Work task: For every record below, write out an exact copy.

(Source material)

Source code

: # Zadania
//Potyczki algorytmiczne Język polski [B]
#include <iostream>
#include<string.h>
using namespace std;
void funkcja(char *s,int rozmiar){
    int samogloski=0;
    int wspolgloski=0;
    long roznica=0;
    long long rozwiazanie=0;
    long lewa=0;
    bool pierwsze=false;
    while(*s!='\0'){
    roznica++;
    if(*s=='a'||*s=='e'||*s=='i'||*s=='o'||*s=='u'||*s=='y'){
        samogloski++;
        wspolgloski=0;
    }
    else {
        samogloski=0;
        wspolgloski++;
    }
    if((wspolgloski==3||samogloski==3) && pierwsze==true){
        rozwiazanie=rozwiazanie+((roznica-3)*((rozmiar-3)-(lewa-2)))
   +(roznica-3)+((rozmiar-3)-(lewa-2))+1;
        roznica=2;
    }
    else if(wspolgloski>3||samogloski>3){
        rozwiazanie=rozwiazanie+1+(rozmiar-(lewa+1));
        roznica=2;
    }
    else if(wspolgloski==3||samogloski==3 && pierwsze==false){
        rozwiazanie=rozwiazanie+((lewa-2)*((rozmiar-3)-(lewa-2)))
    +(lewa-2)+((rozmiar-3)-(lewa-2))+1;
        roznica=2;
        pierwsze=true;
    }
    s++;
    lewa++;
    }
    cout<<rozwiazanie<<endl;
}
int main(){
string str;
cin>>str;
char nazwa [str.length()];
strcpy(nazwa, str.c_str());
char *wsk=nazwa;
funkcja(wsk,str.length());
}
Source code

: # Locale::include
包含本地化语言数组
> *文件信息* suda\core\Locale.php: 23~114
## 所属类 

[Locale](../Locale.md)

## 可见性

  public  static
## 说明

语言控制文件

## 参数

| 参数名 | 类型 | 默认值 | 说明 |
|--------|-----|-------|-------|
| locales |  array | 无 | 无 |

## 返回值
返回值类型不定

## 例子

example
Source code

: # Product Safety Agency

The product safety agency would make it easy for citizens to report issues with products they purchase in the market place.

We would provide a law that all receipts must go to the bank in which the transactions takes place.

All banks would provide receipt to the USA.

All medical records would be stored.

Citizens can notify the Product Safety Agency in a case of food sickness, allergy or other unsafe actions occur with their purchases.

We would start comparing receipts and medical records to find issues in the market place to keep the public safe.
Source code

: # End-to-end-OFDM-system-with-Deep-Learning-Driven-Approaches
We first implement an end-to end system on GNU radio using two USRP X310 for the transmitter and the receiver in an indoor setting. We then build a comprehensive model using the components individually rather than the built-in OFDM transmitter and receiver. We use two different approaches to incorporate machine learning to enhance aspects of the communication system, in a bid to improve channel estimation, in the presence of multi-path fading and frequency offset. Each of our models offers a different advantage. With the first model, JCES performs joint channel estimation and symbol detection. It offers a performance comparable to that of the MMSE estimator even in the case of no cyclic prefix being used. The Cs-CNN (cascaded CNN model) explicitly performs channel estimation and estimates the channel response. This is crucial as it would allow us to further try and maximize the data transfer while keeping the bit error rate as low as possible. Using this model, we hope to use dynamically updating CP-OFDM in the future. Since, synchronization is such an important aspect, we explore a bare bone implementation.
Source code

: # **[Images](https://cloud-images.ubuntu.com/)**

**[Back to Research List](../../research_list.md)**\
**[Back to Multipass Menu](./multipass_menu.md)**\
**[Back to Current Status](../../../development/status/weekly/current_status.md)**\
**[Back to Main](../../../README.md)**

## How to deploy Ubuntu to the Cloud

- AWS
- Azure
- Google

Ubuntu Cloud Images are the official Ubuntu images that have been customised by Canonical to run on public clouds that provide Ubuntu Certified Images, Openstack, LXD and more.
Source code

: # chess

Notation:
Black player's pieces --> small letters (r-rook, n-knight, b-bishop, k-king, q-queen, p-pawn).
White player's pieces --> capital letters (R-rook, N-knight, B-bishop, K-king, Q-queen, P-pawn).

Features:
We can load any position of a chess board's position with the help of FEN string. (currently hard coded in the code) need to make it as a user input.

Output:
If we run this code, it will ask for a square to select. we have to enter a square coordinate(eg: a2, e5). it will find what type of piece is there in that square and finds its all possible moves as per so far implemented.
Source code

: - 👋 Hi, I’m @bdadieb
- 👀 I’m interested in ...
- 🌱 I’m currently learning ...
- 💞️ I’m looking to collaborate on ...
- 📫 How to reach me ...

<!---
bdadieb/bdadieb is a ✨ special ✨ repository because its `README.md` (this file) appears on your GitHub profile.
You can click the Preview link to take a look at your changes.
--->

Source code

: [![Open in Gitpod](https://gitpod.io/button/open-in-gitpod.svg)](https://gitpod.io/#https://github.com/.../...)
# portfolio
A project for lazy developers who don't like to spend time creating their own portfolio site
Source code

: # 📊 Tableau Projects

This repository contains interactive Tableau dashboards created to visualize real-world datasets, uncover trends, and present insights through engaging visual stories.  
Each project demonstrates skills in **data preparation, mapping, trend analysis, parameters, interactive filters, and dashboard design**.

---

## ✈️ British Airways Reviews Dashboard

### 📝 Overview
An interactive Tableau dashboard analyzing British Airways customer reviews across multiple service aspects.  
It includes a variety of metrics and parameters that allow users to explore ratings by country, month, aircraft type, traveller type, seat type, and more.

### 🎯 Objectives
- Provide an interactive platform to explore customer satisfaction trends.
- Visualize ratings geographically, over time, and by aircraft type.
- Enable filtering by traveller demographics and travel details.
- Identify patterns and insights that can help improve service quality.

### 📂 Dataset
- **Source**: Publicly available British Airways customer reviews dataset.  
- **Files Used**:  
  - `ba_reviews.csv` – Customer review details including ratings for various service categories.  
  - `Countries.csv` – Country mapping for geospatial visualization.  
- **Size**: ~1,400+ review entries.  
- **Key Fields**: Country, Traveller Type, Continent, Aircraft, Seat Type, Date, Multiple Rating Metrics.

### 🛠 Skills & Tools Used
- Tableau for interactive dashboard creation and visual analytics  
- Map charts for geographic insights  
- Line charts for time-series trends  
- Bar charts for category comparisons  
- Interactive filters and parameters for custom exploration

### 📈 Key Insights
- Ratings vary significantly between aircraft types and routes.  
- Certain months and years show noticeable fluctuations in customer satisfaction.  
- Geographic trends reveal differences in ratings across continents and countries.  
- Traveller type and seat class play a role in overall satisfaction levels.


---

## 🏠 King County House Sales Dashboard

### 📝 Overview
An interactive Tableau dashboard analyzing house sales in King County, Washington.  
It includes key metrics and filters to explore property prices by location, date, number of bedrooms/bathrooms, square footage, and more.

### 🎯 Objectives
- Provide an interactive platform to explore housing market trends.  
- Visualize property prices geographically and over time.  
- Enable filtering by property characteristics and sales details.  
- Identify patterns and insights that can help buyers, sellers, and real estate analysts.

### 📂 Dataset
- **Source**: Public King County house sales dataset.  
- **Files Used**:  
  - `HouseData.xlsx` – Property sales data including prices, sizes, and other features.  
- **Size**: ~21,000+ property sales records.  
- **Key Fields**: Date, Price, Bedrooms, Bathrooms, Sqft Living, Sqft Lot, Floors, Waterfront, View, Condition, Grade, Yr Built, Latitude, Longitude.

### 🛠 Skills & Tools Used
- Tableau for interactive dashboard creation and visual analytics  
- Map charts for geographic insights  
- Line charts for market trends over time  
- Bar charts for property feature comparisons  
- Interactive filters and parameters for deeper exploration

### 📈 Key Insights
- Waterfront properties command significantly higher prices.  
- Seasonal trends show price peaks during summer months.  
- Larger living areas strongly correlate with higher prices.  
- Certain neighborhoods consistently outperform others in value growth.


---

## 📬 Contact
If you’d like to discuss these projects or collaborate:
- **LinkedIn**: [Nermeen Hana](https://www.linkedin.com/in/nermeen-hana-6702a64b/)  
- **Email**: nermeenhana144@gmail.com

(End Source material)

Response for this exercise:
Source code

: # Zadania
//Potyczki algorytmiczne Język polski [B]
#include <iostream>
#include<string.h>
using namespace std;
void funkcja(char *s,int rozmiar){
    int samogloski=0;
    int wspolgloski=0;
    long roznica=0;
    long long rozwiazanie=0;
    long lewa=0;
    bool pierwsze=false;
    while(*s!='\0'){
    roznica++;
    if(*s=='a'||*s=='e'||*s=='i'||*s=='o'||*s=='u'||*s=='y'){
        samogloski++;
        wspolgloski=0;
    }
    else {
        samogloski=0;
        wspolgloski++;
    }
    if((wspolgloski==3||samogloski==3) && pierwsze==true){
        rozwiazanie=rozwiazanie+((roznica-3)*((rozmiar-3)-(lewa-2)))
   +(roznica-3)+((rozmiar-3)-(lewa-2))+1;
        roznica=2;
    }
    else if(wspolgloski>3||samogloski>3){
        rozwiazanie=rozwiazanie+1+(rozmiar-(lewa+1));
        roznica=2;
    }
    else if(wspolgloski==3||samogloski==3 && pierwsze==false){
        rozwiazanie=rozwiazanie+((lewa-2)*((rozmiar-3)-(lewa-2)))
    +(lewa-2)+((rozmiar-3)-(lewa-2))+1;
        roznica=2;
        pierwsze=true;
    }
    s++;
    lewa++;
    }
    cout<<rozwiazanie<<endl;
}
int main(){
string str;
cin>>str;
char nazwa [str.length()];
strcpy(nazwa, str.c_str());
char *wsk=nazwa;
funkcja(wsk,str.length());
}
Source code

: # Locale::include
包含本地化语言数组
> *文件信息* suda\core\Locale.php: 23~114
## 所属类 

[Locale](../Locale.md)

## 可见性

  public  static
## 说明

语言控制文件

## 参数

| 参数名 | 类型 | 默认值 | 说明 |
|--------|-----|-------|-------|
| locales |  array | 无 | 无 |

## 返回值
返回值类型不定

## 例子

example
Source code

: # Product Safety Agency

The product safety agency would make it easy for citizens to report issues with products they purchase in the market place.

We would provide a law that all receipts must go to the bank in which the transactions takes place.

All banks would provide receipt to the USA.

All medical records would be stored.

Citizens can notify the Product Safety Agency in a case of food sickness, allergy or other unsafe actions occur with their purchases.

We would start comparing receipts and medical records to find issues in the market place to keep the public safe.
Source code

: # End-to-end-OFDM-system-with-Deep-Learning-Driven-Approaches
We first implement an end-to end system on GNU radio using two USRP X310 for the transmitter and the receiver in an indoor setting. We then build a comprehensive model using the components individually rather than the built-in OFDM transmitter and receiver. We use two different approaches to incorporate machine learning to enhance aspects of the communication system, in a bid to improve channel estimation, in the presence of multi-path fading and frequency offset. Each of our models offers a different advantage. With the first model, JCES performs joint channel estimation and symbol detection. It offers a performance comparable to that of the MMSE estimator even in the case of no cyclic prefix being used. The Cs-CNN (cascaded CNN model) explicitly performs channel estimation and estimates the channel response. This is crucial as it would allow us to further try and maximize the data transfer while keeping the bit error rate as low as possible. Using this model, we hope to use dynamically updating CP-OFDM in the future. Since, synchronization is such an important aspect, we explore a bare bone implementation.
Source code

: # **[Images](https://cloud-images.ubuntu.com/)**

**[Back to Research List](../../research_list.md)**\
**[Back to Multipass Menu](./multipass_menu.md)**\
**[Back to Current Status](../../../development/status/weekly/current_status.md)**\
**[Back to Main](../../../README.md)**

## How to deploy Ubuntu to the Cloud

- AWS
- Azure
- Google

Ubuntu Cloud Images are the official Ubuntu images that have been customised by Canonical to run on public clouds that provide Ubuntu Certified Images, Openstack, LXD and more.
Source code

: # chess

Notation:
Black player's pieces --> small letters (r-rook, n-knight, b-bishop, k-king, q-queen, p-pawn).
White player's pieces --> capital letters (R-rook, N-knight, B-bishop, K-king, Q-queen, P-pawn).

Features:
We can load any position of a chess board's position with the help of FEN string. (currently hard coded in the code) need to make it as a user input.

Output:
If we run this code, it will ask for a square to select. we have to enter a square coordinate(eg: a2, e5). it will find what type of piece is there in that square and finds its all possible moves as per so far implemented.
Source code

: - 👋 Hi, I’m @bdadieb
- 👀 I’m interested in ...
- 🌱 I’m currently learning ...
- 💞️ I’m looking to collaborate on ...
- 📫 How to reach me ...

<!---
bdadieb/bdadieb is a ✨ special ✨ repository because its `README.md` (this file) appears on your GitHub profile.
You can click the Preview link to take a look at your changes.
--->

Source code

: [![Open in Gitpod](https://gitpod.io/button/open-in-gitpod.svg)](https://gitpod.io/#https://github.com/.../...)
# portfolio
A project for lazy developers who don't like to spend time creating their own portfolio site
Source code

: # 📊 Tableau Projects

This repository contains interactive Tableau dashboards created to visualize real-world datasets, uncover trends, and present insights through engaging visual stories.  
Each project demonstrates skills in **data preparation, mapping, trend analysis, parameters, interactive filters, and dashboard design**.

---

## ✈️ British Airways Reviews Dashboard

### 📝 Overview
An interactive Tableau dashboard analyzing British Airways customer reviews across multiple service aspects.  
It includes a variety of metrics and parameters that allow users to explore ratings by country, month, aircraft type, traveller type, seat type, and more.

### 🎯 Objectives
- Provide an interactive platform to explore customer satisfaction trends.
- Visualize ratings geographically, over time, and by aircraft type.
- Enable filtering by traveller demographics and travel details.
- Identify patterns and insights that can help improve service quality.

### 📂 Dataset
- **Source**: Publicly available British Airways customer reviews dataset.  
- **Files Used**:  
  - `ba_reviews.csv` – Customer review details including ratings for various service categories.  
  - `Countries.csv` – Country mapping for geospatial visualization.  
- **Size**: ~1,400+ review entries.  
- **Key Fields**: Country, Traveller Type, Continent, Aircraft, Seat Type, Date, Multiple Rating Metrics.

### 🛠 Skills & Tools Used
- Tableau for interactive dashboard creation and visual analytics  
- Map charts for geographic insights  
- Line charts for time-series trends  
- Bar charts for category comparisons  
- Interactive filters and parameters for custom exploration

### 📈 Key Insights
- Ratings vary significantly between aircraft types and routes.  
- Certain months and years show noticeable fluctuations in customer satisfaction.  
- Geographic trends reveal differences in ratings across continents and countries.  
- Traveller type and seat class play a role in overall satisfaction levels.


---

## 🏠 King County House Sales Dashboard

### 📝 Overview
An interactive Tableau dashboard analyzing house sales in King County, Washington.  
It includes key metrics and filters to explore property prices by location, date, number of bedrooms/bathrooms, square footage, and more.

### 🎯 Objectives
- Provide an interactive platform to explore housing market trends.  
- Visualize property prices geographically and over time.  
- Enable filtering by property characteristics and sales details.  
- Identify patterns and insights that can help buyers, sellers, and real estate analysts.

### 📂 Dataset
- **Source**: Public King County house sales dataset.  
- **Files Used**:  
  - `HouseData.xlsx` – Property sales data including prices, sizes, and other features.  
- **Size**: ~21,000+ property sales records.  
- **Key Fields**: Date, Price, Bedrooms, Bathrooms, Sqft Living, Sqft Lot, Floors, Waterfront, View, Condition, Grade, Yr Built, Latitude, Longitude.

### 🛠 Skills & Tools Used
- Tableau for interactive dashboard creation and visual analytics  
- Map charts for geographic insights  
- Line charts for market trends over time  
- Bar charts for property feature comparisons  
- Interactive filters and parameters for deeper exploration

### 📈 Key Insights
- Waterfront properties command significantly higher prices.  
- Seasonal trends show price peaks during summer months.  
- Larger living areas strongly correlate with higher prices.  
- Certain neighborhoods consistently outperform others in value growth.


---

## 📬 Contact
If you’d like to discuss these projects or collaborate:
- **LinkedIn**: [Nermeen Hana](https://www.linkedin.com/in/nermeen-hana-6702a64b/)  
- **Email**: nermeenhana144@gmail.com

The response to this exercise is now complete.